The US-China trade war may be even worse

Many scholars, business leaders and politicians are worried about the outcome of the war as the United States is even harder on China in Hong Kong.

The first-phase trade agreement between the United States and China has not been signed yet, despite being introduced by US President Donald Trump since October. This has made businesses even more uncertain about the future.

The US is even tougher with China on the issue of Hong Kong – the city of great importance to Beijing. Hours before the New Economic Forum opened in China on Thursday, US lawmakers passed the Hong Kong Democratic and Human Rights bill. Accordingly, the United States will annually assess whether Hong Kong is autonomous enough to continue to enjoy trade and economic incentives. China has criticized the bill.

At a forum in China, former US Secretary of State Henry Kissinger said the two countries were “approaching the Cold War”. Unresolved conflicts could cause problems “worse than” World War I. Chinese Vice President Wang Qishan also called on the two countries to abandon the “Cold War mentality”.

Chinese President Xi Jinping yesterday said he wanted an agreement based on “equality and mutual respect”. However, even if this agreement is signed early, the meaning it may bring may not be great.

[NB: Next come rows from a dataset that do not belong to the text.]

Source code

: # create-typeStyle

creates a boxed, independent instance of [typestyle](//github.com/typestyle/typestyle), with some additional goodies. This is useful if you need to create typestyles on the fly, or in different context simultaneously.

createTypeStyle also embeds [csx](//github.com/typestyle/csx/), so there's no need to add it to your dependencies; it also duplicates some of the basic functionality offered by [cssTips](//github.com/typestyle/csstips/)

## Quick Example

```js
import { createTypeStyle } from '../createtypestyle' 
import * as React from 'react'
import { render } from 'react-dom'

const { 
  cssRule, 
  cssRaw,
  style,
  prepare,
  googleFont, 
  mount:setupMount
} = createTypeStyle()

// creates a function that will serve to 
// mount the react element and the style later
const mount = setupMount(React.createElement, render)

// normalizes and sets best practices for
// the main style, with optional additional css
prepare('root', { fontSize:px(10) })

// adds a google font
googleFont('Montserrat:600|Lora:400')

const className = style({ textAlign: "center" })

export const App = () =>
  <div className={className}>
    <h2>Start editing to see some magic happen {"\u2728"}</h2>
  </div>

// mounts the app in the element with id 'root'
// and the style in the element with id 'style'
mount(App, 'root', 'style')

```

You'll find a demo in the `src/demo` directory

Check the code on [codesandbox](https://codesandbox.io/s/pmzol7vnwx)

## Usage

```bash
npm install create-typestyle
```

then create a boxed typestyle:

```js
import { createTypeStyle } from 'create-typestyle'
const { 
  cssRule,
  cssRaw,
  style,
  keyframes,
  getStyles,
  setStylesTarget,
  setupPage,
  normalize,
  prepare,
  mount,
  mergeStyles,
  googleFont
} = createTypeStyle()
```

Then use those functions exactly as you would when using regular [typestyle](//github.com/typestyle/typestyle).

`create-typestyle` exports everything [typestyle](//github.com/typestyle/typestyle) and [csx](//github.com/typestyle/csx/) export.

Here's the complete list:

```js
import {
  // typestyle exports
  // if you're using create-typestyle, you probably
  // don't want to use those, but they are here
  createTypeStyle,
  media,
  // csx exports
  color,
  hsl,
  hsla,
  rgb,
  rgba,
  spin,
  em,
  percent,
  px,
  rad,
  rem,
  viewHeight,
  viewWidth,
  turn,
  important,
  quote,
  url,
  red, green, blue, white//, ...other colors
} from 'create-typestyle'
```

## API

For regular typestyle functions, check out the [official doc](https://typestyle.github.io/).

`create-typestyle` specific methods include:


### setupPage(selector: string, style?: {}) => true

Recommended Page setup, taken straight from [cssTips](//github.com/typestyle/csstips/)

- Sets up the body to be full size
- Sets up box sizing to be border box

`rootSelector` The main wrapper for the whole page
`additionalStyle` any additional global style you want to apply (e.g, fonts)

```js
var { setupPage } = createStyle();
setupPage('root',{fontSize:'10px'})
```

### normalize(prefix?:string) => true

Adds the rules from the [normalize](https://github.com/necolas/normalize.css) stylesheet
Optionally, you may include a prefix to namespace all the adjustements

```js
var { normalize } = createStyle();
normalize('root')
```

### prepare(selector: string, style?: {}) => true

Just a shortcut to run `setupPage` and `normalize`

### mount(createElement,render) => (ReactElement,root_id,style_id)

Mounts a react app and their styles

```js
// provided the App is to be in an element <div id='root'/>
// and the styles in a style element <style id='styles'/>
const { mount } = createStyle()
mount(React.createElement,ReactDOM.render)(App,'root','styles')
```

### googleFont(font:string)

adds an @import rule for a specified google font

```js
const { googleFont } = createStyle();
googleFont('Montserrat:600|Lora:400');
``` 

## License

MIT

“When I look at the content of the agreement, it feels like we’re just climbing out of the hole we just dug,” Anja Manuel, an analyst at RiceHadleyGates, a consultancy, told CNN. Agreeing to lift import duties and restore purchases of agricultural products only solves “self-created” problems. Without significant progress, businesses will still reduce investment, dragging global growth.

And even if the U.S. and China agree on trade-related issues, some experts say there are still bigger issues to address, such as ensuring fair competition on public advances. Technology, such as 5G or artificial intelligence.

Hesitant and cautious is the atmosphere that enveloped the forum in Beijing this week. Many business leaders try not to appear to be defending or opposing either party. And some do not hesitate to criticize. Former US trade negotiator Charlene Barshefsky said that China has moved from “decades of opening and reform to mercantilism”, “massive subsidies, trade protection and infringement of intellectual property rights.” “.

Barshefsky also said that the relationship between the two leading economies in the world will still be challenging, whether or not the trade agreement. “Tension will still increase over time, as the United States and China increasingly confront each other,” she said.

This will make it difficult for thousands of businesses relying on the Chinese market to have billions of dollars in revenue. Foreign companies have been facing a lot of difficulties, as China has strongly supported Chinese businesses.